I have energy for the first time in a while. And, I smell of and smelt something I Haven't in a club for a LONG TIME - SMOKE! I was sitting next to a guy smoking a cigar. It was weird. very very weird. And I still say, while I don't approve of the methodology, nor do I like the orders from the government, but I DO like not smelling of smoke. And, I bought a hot dog - that place is awesome and would do a booming business in Cambridge.

Ok, I'm up and running. Need to dress and make calls until I get a hold of Mommy.

OK

Jun. 21st, 2004 11:09 am
tiamatlady: (Default)
I know I'm hungry for work, but I'm not stupid.
There's on opportunity on the Cape, in Chatham, it's a two hour drive, maybe more. That's pretty not feasible, especially since they say, in caps "CAPE APPS ONLY" but hey, I have the experience.

The "salary" is a joke. It wouldn't even pay for my gas to drive there.
I do NOT think so, thank you.
I love the people who want experience, and autonomy, but don't want to PAY for it. I'm cheaper at my higher pay scale since I AM experienced, and will do the work more efficiently. I know one of my clients was worried when I first started,. My predecessor always took all day, and screwed up everything. I took about 4 hours the first time, and within two months had it down to two hours. Every two weeks. I've MORE than paid for myself.

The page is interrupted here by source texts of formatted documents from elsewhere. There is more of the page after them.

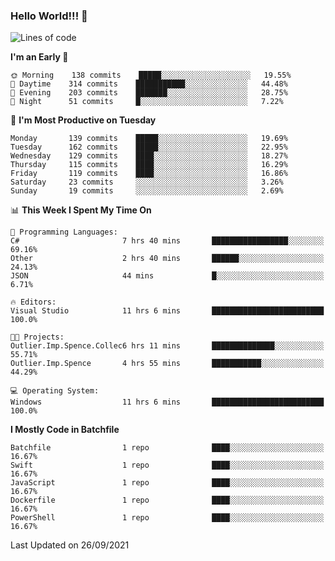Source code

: ### Hello World!!! 👋

<!--
**kekotek/kekotek** is a ✨ _special_ ✨ repository because its `README.md` (this file) appears on your GitHub profile.

Here are some ideas to get you started:

- 🔭 I’m currently working on ...
- 🌱 I’m currently learning ...
- 👯 I’m looking to collaborate on ...
- 🤔 I’m looking for help with ...
- 💬 Ask me about ...
- 📫 How to reach me: ...
- 😄 Pronouns: ...
- ⚡ Fun fact: ...
-->

<!--START_SECTION:waka-->
![Lines of code](https://img.shields.io/badge/From%20Hello%20World%20I%27ve%20Written-18753%20lines%20of%20code-blue)

**I'm an Early 🐤** 

```text
🌞 Morning    138 commits    █████░░░░░░░░░░░░░░░░░░░░   19.55% 
🌆 Daytime    314 commits    ███████████░░░░░░░░░░░░░░   44.48% 
🌃 Evening    203 commits    ███████░░░░░░░░░░░░░░░░░░   28.75% 
🌙 Night      51 commits     █░░░░░░░░░░░░░░░░░░░░░░░░   7.22%

```
📅 **I'm Most Productive on Tuesday** 

```text
Monday       139 commits    █████░░░░░░░░░░░░░░░░░░░░   19.69% 
Tuesday      162 commits    █████░░░░░░░░░░░░░░░░░░░░   22.95% 
Wednesday    129 commits    ████░░░░░░░░░░░░░░░░░░░░░   18.27% 
Thursday     115 commits    ████░░░░░░░░░░░░░░░░░░░░░   16.29% 
Friday       119 commits    ████░░░░░░░░░░░░░░░░░░░░░   16.86% 
Saturday     23 commits     ░░░░░░░░░░░░░░░░░░░░░░░░░   3.26% 
Sunday       19 commits     ░░░░░░░░░░░░░░░░░░░░░░░░░   2.69%

```


📊 **This Week I Spent My Time On** 

```text
💬 Programming Languages: 
C#                       7 hrs 40 mins       █████████████████░░░░░░░░   69.16% 
Other                    2 hrs 40 mins       ██████░░░░░░░░░░░░░░░░░░░   24.13% 
JSON                     44 mins             █░░░░░░░░░░░░░░░░░░░░░░░░   6.71%

🔥 Editors: 
Visual Studio            11 hrs 6 mins       █████████████████████████   100.0%

🐱‍💻 Projects: 
Outlier.Imp.Spence.Collec6 hrs 11 mins       ██████████████░░░░░░░░░░░   55.71% 
Outlier.Imp.Spence       4 hrs 55 mins       ███████████░░░░░░░░░░░░░░   44.29%

💻 Operating System: 
Windows                  11 hrs 6 mins       █████████████████████████   100.0%

```

**I Mostly Code in Batchfile** 

```text
Batchfile                1 repo              ████░░░░░░░░░░░░░░░░░░░░░   16.67% 
Swift                    1 repo              ████░░░░░░░░░░░░░░░░░░░░░   16.67% 
JavaScript               1 repo              ████░░░░░░░░░░░░░░░░░░░░░   16.67% 
Dockerfile               1 repo              ████░░░░░░░░░░░░░░░░░░░░░   16.67% 
PowerShell               1 repo              ████░░░░░░░░░░░░░░░░░░░░░   16.67%

```



 Last Updated on 26/09/2021
<!--END_SECTION:waka-->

Anyway, I don't need that client, the cons outweigh the pros. I need to get away form this thing. Maybe I'll just drive on out to Waltham. I hate invading.
tiamatlady: (Default)
It's not quite the job I wanted, but I'm sliding back into the "Hey we don't need to work ALL the time." mentality, which is getting a right bitchslapping.
15-20 hours a week, although I think once he's caught up it'll be less, he'd like to meet "Face to face" and it's not too bad of a commute. he just doesn't understand my "ideas." that's OK I can sell it.
YAY for work. If I have an offer or a plan, I can ask for a loan easier.
I'm going to swing out for a while. the cheap gas is there anyway.

*sighs*

Jun. 21st, 2004 09:49 pm
tiamatlady: (Default)
*hangs head*

Next time someone has a GMail invite, please let me know.
I don't WANT another email, but I thought it would be nice to give Lou and the wife one, and donate the rest to GMail4troops.com. I figure, rather than ask for some, I'll ask for one, then give out any invites I get.


Thank you [livejournal.com profile] thenetimp
tiamatlady at gmail eldotto com
Might grab my name when I get an invite.

An actual post later soon. I did well at having a life today. I will do better tomorrow.